Neue Maßstäbe Die Gemeinde stabilisiert sich also über die Jahre, ist so etwas wie der Motor der jüdisch-liberalen Bewegung in Deutschland nach dem Krieg, worauf auch Irith Michelsohn, Geschäftsführerin der Union progressiver Juden in Deutschland, in ihrer Rede hinweist: »Beth Shalom hat Maßstäbe gesetzt.« 1997 wird Walter Homolka als Rabbiner in die Gemeinde Beth Shalom eingeführt.
Auch er ein Festredner, der sich noch gut gelaunt daran erinnert, in welcher Stimmung man in den Anfangsjahren beäugt habe, was da im Entstehen war. Einer habe sich einmal getraut, in den Gottesdienst »der Liberalen« zu gehen, erzählt er, sei heimgekommen und habe den Neugierigen berichtet, furchtbar sei es gewesen, der Gottesdienst schrecklich lang, man habe kein Wort mit seinem Nachbarn reden dürfen, und von Hula-Hoop-Mädchen sei auch keine Spur gewesen.

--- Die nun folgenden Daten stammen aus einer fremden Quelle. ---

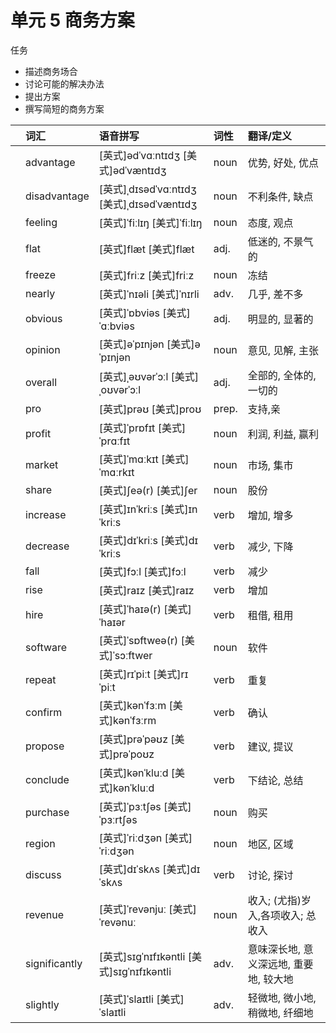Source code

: # **单元** **5** 商务方案

任务

- 描述商务场合
- 讨论可能的解决办法
- 提出方案
- 撰写简短的商务方案

|      | 词汇          | 语音拼写                                   | 词性  | 翻译/定义                              |
| :--- | :------------ | :----------------------------------------- | :---- | :------------------------------------- |
|      | advantage     | [英式]ədˈvɑːntɪdʒ [美式]ədˈvæntɪdʒ         | noun  | 优势, 好处, 优点                       |
|      | disadvantage  | [英式]ˌdɪsədˈvɑːntɪdʒ [美式]ˌdɪsədˈvæntɪdʒ | noun  | 不利条件, 缺点                         |
|      | feeling       | [英式]ˈfiːlɪŋ [美式]ˈfiːlɪŋ                | noun  | 态度, 观点                             |
|      | flat          | [英式]flæt [美式]flæt                      | adj.  | 低迷的, 不景气的                       |
|      | freeze        | [英式]friːz [美式]friːz                    | noun  | 冻结                                   |
|      | nearly        | [英式]ˈnɪəli [美式]ˈnɪrli                  | adv.  | 几乎, 差不多                           |
|      | obvious       | [英式]ˈɒbviəs [美式]ˈɑːbviəs               | adj.  | 明显的, 显著的                         |
|      | opinion       | [英式]əˈpɪnjən [美式]əˈpɪnjən              | noun  | 意见, 见解, 主张                       |
|      | overall       | [英式]ˌəʊvərˈɔːl [美式]ˌoʊvərˈɔːl          | adj.  | 全部的, 全体的, 一切的                 |
|      | pro           | [英式]prəʊ [美式]proʊ                      | prep. | 支持,亲                                |
|      | profit        | [英式]ˈprɒfɪt [美式]ˈprɑːfɪt               | noun  | 利润, 利益, 赢利                       |
|      | market        | [英式]ˈmɑːkɪt [美式]ˈmɑːrkɪt               | noun  | 市场, 集市                             |
|      | share         | [英式]ʃeə(r) [美式]ʃer                     | noun  | 股份                                   |
|      | increase      | [英式]ɪnˈkriːs [美式]ɪnˈkriːs              | verb  | 增加, 增多                             |
|      | decrease      | [英式]dɪˈkriːs [美式]dɪˈkriːs              | verb  | 减少, 下降                             |
|      | fall          | [英式]fɔːl [美式]fɔːl                      | verb  | 减少                                   |
|      | rise          | [英式]raɪz [美式]raɪz                      | verb  | 增加                                   |
|      | hire          | [英式]ˈhaɪə(r) [美式]ˈhaɪər                | verb  | 租借, 租用                             |
|      | software      | [英式]ˈsɒftweə(r) [美式]ˈsɔːftwer          | noun  | 软件                                   |
|      | repeat        | [英式]rɪˈpiːt [美式]rɪˈpiːt                | verb  | 重复                                   |
|      | confirm       | [英式]kənˈfɜːm [美式]kənˈfɜːrm             | verb  | 确认                                   |
|      | propose       | [英式]prəˈpəʊz [美式]prəˈpoʊz              | verb  | 建议, 提议                             |
|      | conclude      | [英式]kənˈkluːd [美式]kənˈkluːd            | verb  | 下结论, 总结                           |
|      | purchase      | [英式]ˈpɜːtʃəs [美式]ˈpɜːrtʃəs             | noun  | 购买                                   |
|      | region        | [英式]ˈriːdʒən [美式]ˈriːdʒən              | noun  | 地区, 区域                             |
|      | discuss       | [英式]dɪˈskʌs [美式]dɪˈskʌs                | verb  | 讨论, 探讨                             |
|      | revenue       | [英式]ˈrevənjuː [美式]ˈrevənuː             | noun  | 收入; (尤指)岁入,各项收入; 总收入      |
|      | significantly | [英式]sɪɡˈnɪfɪkəntli [美式]sɪɡˈnɪfɪkəntli  | adv.  | 意味深长地, 意义深远地, 重要地, 较大地 |
|      | slightly      | [英式]ˈslaɪtli [美式]ˈslaɪtli              | adv.  | 轻微地, 微小地, 稍微地, 纤细地         |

Heute sitzen sie nebeneinander zum Feiern, Gemeindemitglieder der IKG und die von Beth Shalom. Manche von ihnen sind sowohl hier als auch dort zu Hause – »um die zehn Prozent unserer Leute«, schätzt Gemeindevorsitzender Jan Mühlstein. Charlotte Knobloch, Präsidentin der IKG, gratuliert in der Festschrift »von ganzem Herzen«, Josef Schuster, Präsident des Zentralrats der Juden in Deutschland und des Landesverbandes der Israelitischen Kultusgemeinden in Bayern, schreibt, dass sich »das Judentum in seinen verschiedenen Ausrichtungen in Deutschland und Bayern etabliert« habe, und schickt ein »Mazal Tov«. Neben Worten gibt es Musik.

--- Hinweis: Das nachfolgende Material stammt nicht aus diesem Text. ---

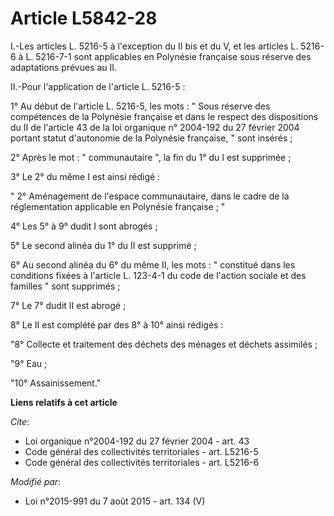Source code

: # Article L5842-28

I.-Les articles L. 5216-5 à l'exception du II bis et du V, et les articles L. 5216-6 à L. 5216-7-1 sont applicables en
Polynésie française sous réserve des adaptations prévues au II. 

II.-Pour l'application de l'article L. 5216-5 : 

1° Au début de l'article L. 5216-5, les mots : " Sous réserve des compétences de la Polynésie française et dans le respect
des dispositions du II de l'article 43 de la loi organique n° 2004-192 du 27 février 2004 portant statut d'autonomie de la
Polynésie française, " sont insérés ; 

2° Après le mot : " communautaire ", la fin du 1° du I est supprimée ; 

3° Le 2° du même I est ainsi rédigé : 

" 2° Aménagement de l'espace communautaire, dans le cadre de la réglementation applicable en Polynésie française ; " 

4° Les 5° à 9° dudit I sont abrogés ; 

5° Le second alinéa du 1° du II est supprimé ; 

6° Au second alinéa du 6° du même II, les mots : " constitué dans les conditions fixées à l'article L. 123-4-1 du code de
l'action sociale et des familles " sont supprimés ; 

7° Le 7° dudit II est abrogé ; 

8° Le II est complété par des 8° à 10° ainsi rédigés : 

"8° Collecte et traitement des déchets des ménages et déchets assimilés ;

"9° Eau ;

"10° Assainissement."

**Liens relatifs à cet article**

_Cite_:

  - Loi organique n°2004-192 du 27 février 2004 - art. 43
  - Code général des collectivités territoriales - art. L5216-5
  - Code général des collectivités territoriales - art. L5216-6

_Modifié par_:

  - Loi n°2015-991 du 7 août 2015 - art. 134 (V)
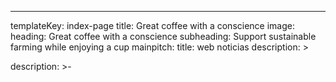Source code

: ---
templateKey: index-page
title: Great coffee with a conscience
image: 
heading: Great coffee with a conscience
subheading: Support sustainable farming while enjoying a cup
mainpitch:
  title: web noticias
  description: >
    
description: >-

Gratulanten Beth Shalom hat einen eigenen Chor. Natürlich. Der füllt die ganze Bühne. Frauen und Männer gemischt. Auch das selbstverständlich. Der Chor stimmt in den Abend ein in vollem klaren Ton. Auch vom Kantor gibt es stimmliche Kostproben.
Um diesen Kantor beneidet Abi Pitum aus dem Vorstand der IKG Beth Shalom ein wenig. »Aber es gibt noch einen zweiten sehr guten«, sagt er und schmunzelt. Pitum gratuliert im Namen der IKG-Präsidentin Knobloch und des gesamten Vorstands, weist darauf hin, dass es mehr gebe, was die beiden Gemeinden eine, als sie trenne. Beide trügen dazu bei, die Jüdischkeit in der Stadt zu pflegen.
Leo Hepner, Präsident emeritus der European Union for Progessive Judaism, war über die Jahre immer nahe dran an Beth Shalom, an den Problemen und vor allem an deren Bewältigungen, was er fasziniert beobachtet habe und ihn heute mit »außerordentlichem Stolz« gratulieren lasse.
Sicherheit Hans-Georg Küppers, Kulturreferent von München, bestätigt Beth Shalom, dass »wir Sie brauchen«, und Beate Merk, Mitglied des bayerischen Landtags und Staatsministerin gratuliert im Namen von Ministerpräsident Horst Seehofer und sagt an Mühlstein gewandt: »Sie sollen sich in Bayern sicher fühlen, dafür werden wir alles tun.«
Mühlstein notiert’s. Die nächsten Verhandlungen mit der Staatsregierung kommen bestimmt. In einer Gesprächsrunde klingt alles noch einmal an, Synagogenträume, Erinnerungen, Konflikte und ein Lob an all die, die als mächtiges Häuflein immer wieder Großes angehen und Visionen wahr werden lassen.
Rabbiner Tom Kucera sieht voller Stolz und Dankbarkeit auf seine Gemeinde und seine Gemeinde voller Stolz und Dankbarkeit auf ihn. Das Hauptmerkmal der Spiritualität sei es, im Gewöhnlichen das Ungewöhnliche zu erblicken, ein Satz, der seine Wirkung zurückgewinnt, wenn der Alltag wieder eingekehrt ist.